Exercise instructions: Your answer should consist solely of the lines from the first line of the data through the line with "## Este repositório", each reproduced exactly.

Records from a collection:
▼▼▼

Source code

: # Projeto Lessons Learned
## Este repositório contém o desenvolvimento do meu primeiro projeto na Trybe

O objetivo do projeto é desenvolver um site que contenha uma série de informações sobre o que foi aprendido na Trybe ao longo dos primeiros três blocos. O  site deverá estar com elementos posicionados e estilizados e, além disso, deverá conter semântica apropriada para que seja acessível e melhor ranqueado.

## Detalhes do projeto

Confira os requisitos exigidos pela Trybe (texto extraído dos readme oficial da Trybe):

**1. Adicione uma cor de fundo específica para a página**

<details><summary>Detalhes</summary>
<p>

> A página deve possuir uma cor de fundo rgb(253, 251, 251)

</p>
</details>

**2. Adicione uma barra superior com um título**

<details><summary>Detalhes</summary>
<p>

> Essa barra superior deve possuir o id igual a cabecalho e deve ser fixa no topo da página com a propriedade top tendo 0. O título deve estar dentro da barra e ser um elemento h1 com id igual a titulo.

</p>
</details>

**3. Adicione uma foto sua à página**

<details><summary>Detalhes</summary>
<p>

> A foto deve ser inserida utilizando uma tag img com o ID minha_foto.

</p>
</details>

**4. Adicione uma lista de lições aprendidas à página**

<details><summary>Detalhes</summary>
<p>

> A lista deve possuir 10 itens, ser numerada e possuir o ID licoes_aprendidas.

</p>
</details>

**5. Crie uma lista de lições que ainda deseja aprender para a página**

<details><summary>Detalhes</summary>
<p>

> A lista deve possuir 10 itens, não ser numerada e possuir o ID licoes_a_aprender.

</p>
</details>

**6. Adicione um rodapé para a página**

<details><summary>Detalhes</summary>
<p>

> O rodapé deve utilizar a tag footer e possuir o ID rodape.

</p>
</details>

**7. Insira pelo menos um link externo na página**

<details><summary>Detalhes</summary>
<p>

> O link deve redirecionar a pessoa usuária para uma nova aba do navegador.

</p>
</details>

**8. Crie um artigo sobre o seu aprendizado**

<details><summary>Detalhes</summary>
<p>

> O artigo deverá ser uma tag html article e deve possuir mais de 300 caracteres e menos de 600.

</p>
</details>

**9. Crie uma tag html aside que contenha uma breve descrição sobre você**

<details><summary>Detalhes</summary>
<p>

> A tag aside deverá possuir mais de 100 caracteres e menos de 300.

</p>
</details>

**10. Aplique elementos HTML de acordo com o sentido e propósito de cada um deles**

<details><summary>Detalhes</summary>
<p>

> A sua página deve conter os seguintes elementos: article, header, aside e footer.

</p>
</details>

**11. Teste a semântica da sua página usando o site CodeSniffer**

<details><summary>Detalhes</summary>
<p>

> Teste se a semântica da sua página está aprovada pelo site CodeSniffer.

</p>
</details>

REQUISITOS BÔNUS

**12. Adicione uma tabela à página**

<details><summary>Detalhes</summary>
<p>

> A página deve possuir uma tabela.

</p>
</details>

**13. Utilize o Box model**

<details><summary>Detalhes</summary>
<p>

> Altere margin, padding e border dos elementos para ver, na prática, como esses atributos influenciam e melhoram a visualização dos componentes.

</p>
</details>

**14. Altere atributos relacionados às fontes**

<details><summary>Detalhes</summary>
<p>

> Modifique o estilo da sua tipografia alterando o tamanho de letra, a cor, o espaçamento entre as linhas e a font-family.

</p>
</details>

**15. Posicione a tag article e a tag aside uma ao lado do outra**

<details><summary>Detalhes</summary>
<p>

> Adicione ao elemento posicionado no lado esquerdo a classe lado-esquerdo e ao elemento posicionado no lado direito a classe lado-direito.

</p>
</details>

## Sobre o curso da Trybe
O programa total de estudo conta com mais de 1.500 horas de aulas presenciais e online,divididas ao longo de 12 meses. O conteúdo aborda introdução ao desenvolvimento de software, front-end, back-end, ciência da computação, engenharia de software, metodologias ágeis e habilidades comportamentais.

▲▲▲

Answer area:
Source code

: # Projeto Lessons Learned
## Este repositório contém o desenvolvimento do meu primeiro projeto na Trybe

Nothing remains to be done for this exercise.